Also introduced in Java 8.
Declared with the static keyword.
Belong to the interface itself, not inherited by implementing classes.
Called using the interface name, not through an object.

interface MathUtils {
    static int add(int a, int b) {
        return a + b;
    }
}

// Usage:
int result = MathUtils.add(3, 5);

Functional Interfaces

A functional interface in Java is an interface that contains exactly one abstract method. It can have any number of default, static, or private methods, but only one abstract method qualifies it as functional.
Functional interfaces are the backbone of lambda expressions and method references, introduced in Java 8.

default methods do not count
static methods do not count
methods inherited from Object do not count

Key Features:

Marked with the @FunctionalInterface annotation (optional but recommended).
Can be implemented using a lambda expression or a method reference.
Enables functional programming in Java.

@FunctionalInterface
interface Greeting {
    void sayHello(String name);
}

// Lambda usage
Greeting greet = (name) -> System.out.println("Hello, " + name);
greet.sayHello("Tutku");

Predicate and BiPredicate

In Java, Predicate and BiPredicate are functional interfaces in the java.util.function package.
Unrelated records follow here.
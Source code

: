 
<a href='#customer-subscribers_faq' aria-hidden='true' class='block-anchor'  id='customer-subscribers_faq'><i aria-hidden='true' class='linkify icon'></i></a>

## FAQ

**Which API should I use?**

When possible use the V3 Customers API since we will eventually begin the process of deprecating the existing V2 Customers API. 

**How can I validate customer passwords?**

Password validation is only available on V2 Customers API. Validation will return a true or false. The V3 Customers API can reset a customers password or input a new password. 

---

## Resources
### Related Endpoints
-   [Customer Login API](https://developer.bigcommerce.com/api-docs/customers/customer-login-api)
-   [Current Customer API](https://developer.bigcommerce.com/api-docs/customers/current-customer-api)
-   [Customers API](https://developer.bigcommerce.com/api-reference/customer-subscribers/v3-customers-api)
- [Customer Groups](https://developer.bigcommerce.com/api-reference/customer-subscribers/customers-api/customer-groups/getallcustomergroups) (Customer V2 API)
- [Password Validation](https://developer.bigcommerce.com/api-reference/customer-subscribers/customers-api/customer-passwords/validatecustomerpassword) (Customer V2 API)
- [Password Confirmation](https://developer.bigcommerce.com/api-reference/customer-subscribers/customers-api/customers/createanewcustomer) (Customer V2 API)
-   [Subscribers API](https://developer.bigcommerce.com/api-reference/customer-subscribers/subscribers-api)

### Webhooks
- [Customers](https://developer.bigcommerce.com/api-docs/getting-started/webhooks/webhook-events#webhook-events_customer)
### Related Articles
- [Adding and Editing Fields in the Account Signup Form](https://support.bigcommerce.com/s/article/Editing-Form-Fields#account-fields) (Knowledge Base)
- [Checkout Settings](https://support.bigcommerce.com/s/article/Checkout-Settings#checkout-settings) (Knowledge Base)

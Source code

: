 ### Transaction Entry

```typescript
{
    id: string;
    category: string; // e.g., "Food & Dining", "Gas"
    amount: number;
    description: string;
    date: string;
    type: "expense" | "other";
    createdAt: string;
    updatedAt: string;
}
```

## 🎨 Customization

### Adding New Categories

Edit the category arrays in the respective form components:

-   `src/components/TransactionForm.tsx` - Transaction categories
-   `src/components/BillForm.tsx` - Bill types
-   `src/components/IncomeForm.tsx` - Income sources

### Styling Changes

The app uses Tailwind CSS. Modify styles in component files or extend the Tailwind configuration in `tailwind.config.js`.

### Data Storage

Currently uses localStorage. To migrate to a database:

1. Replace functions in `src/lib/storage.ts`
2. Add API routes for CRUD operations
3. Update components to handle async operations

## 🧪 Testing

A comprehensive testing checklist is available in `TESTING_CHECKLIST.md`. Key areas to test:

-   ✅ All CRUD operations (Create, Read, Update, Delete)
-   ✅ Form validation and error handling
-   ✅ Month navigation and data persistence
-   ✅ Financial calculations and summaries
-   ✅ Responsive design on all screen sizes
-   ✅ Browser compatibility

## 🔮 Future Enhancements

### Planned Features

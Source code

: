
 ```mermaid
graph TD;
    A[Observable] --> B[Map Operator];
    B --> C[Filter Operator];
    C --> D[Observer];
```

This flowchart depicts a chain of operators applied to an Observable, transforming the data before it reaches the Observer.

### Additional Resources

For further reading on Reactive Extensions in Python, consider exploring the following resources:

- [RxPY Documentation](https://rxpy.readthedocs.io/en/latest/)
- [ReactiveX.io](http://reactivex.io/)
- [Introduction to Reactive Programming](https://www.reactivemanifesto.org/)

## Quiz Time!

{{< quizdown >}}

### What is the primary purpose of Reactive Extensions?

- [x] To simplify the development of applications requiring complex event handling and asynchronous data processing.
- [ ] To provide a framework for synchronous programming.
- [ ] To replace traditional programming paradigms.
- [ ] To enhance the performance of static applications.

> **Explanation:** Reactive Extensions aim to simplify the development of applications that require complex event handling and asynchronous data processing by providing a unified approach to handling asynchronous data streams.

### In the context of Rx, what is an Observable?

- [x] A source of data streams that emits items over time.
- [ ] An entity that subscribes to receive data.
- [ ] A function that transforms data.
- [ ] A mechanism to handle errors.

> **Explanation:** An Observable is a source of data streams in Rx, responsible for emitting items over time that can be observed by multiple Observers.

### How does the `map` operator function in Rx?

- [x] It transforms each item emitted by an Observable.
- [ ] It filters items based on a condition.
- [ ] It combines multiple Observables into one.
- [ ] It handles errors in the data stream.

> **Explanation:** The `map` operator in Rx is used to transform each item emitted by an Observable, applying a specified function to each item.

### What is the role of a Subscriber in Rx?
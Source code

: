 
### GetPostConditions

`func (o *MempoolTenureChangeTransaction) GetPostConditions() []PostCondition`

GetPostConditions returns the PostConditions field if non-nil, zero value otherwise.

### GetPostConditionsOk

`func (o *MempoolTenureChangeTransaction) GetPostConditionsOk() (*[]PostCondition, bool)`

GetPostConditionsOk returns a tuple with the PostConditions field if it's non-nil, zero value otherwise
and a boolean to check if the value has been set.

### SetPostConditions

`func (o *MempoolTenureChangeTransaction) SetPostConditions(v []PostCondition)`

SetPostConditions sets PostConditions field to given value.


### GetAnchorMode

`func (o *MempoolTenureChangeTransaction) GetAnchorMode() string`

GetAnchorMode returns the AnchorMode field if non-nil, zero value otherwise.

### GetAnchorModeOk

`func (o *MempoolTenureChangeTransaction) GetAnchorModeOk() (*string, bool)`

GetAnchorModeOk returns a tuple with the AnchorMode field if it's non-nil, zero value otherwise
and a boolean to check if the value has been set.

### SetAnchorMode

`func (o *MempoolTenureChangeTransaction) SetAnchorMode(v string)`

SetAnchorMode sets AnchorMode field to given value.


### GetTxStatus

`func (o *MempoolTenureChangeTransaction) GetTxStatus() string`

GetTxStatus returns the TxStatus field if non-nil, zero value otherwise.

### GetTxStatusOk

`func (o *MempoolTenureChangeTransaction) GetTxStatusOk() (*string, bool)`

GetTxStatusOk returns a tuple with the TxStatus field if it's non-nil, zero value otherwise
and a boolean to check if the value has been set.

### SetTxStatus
They are used primarily for evaluating boolean conditions (i.e., true/false decisions), and they are often used with the Stream API, filtering, and conditional logic.

Predicate

Represents a single-argument function that returns a boolean value.

@FunctionalInterface
public interface Predicate<T> {
    boolean test(T t);
}

BiPredicate<T, U>

Represents a two-argument version of Predicate, also returning a boolean.

@FunctionalInterface
public interface BiPredicate<T, U> {
    boolean test(T t, U u);
}

Useful Methods (both have):

and(): Combines predicates with logical AND.
or(): Combines with logical OR.
negate(): Logical NOT.

Supplier

The Supplier functional interface in Java (from java.util.function) represents a function that supplies a value without taking any input.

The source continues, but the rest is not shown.